TASK DESCRIPTION:
Pictures stay out of the copy; set down each line of the listing below exactly.
▬▬▬▬▬▬▬▬▬▬
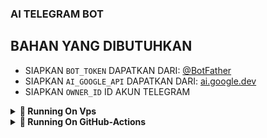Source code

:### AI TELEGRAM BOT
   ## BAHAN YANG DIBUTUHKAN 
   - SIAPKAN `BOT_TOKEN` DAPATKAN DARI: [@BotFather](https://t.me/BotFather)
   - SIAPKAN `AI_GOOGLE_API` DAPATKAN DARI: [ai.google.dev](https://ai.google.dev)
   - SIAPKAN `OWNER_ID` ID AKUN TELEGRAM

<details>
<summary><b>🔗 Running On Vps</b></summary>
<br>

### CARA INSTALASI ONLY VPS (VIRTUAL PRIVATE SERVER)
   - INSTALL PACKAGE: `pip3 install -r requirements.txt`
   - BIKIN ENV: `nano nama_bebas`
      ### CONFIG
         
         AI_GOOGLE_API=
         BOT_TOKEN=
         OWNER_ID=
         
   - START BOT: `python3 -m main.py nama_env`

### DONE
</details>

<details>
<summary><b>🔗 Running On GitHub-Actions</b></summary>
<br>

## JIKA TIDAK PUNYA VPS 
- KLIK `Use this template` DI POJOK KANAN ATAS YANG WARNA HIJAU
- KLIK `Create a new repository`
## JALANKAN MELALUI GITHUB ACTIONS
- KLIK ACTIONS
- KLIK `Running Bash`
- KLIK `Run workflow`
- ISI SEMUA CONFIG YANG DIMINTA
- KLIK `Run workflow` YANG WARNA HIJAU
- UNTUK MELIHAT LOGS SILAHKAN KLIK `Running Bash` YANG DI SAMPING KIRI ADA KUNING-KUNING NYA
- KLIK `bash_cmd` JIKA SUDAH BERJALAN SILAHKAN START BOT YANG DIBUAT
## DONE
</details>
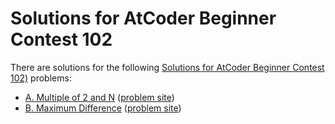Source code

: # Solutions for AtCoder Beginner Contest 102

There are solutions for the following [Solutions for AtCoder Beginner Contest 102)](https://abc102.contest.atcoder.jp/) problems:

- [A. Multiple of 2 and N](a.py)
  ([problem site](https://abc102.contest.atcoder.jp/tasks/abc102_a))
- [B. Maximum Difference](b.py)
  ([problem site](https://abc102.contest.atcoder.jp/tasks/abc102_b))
▬▬▬▬▬▬▬▬▬▬
EXERCISE ANSWER:
Source code

:### AI TELEGRAM BOT
   ## BAHAN YANG DIBUTUHKAN 
   - SIAPKAN `BOT_TOKEN` DAPATKAN DARI: [@BotFather](https://t.me/BotFather)
   - SIAPKAN `AI_GOOGLE_API` DAPATKAN DARI: [ai.google.dev](https://ai.google.dev)
   - SIAPKAN `OWNER_ID` ID AKUN TELEGRAM

<details>
<summary><b>🔗 Running On Vps</b></summary>
<br>

### CARA INSTALASI ONLY VPS (VIRTUAL PRIVATE SERVER)
   - INSTALL PACKAGE: `pip3 install -r requirements.txt`
   - BIKIN ENV: `nano nama_bebas`
      ### CONFIG
         
         AI_GOOGLE_API=
         BOT_TOKEN=
         OWNER_ID=
         
   - START BOT: `python3 -m main.py nama_env`

### DONE
</details>

<details>
<summary><b>🔗 Running On GitHub-Actions</b></summary>
<br>

## JIKA TIDAK PUNYA VPS 
- KLIK `Use this template` DI POJOK KANAN ATAS YANG WARNA HIJAU
- KLIK `Create a new repository`
## JALANKAN MELALUI GITHUB ACTIONS
- KLIK ACTIONS
- KLIK `Running Bash`
- KLIK `Run workflow`
- ISI SEMUA CONFIG YANG DIMINTA
- KLIK `Run workflow` YANG WARNA HIJAU
- UNTUK MELIHAT LOGS SILAHKAN KLIK `Running Bash` YANG DI SAMPING KIRI ADA KUNING-KUNING NYA
- KLIK `bash_cmd` JIKA SUDAH BERJALAN SILAHKAN START BOT YANG DIBUAT
## DONE
</details>
Source code

: # Solutions for AtCoder Beginner Contest 102

There are solutions for the following [Solutions for AtCoder Beginner Contest 102)](https://abc102.contest.atcoder.jp/) problems:

- [A. Multiple of 2 and N](a.py)
  ([problem site](https://abc102.contest.atcoder.jp/tasks/abc102_a))
- [B. Maximum Difference](b.py)
  ([problem site](https://abc102.contest.atcoder.jp/tasks/abc102_b))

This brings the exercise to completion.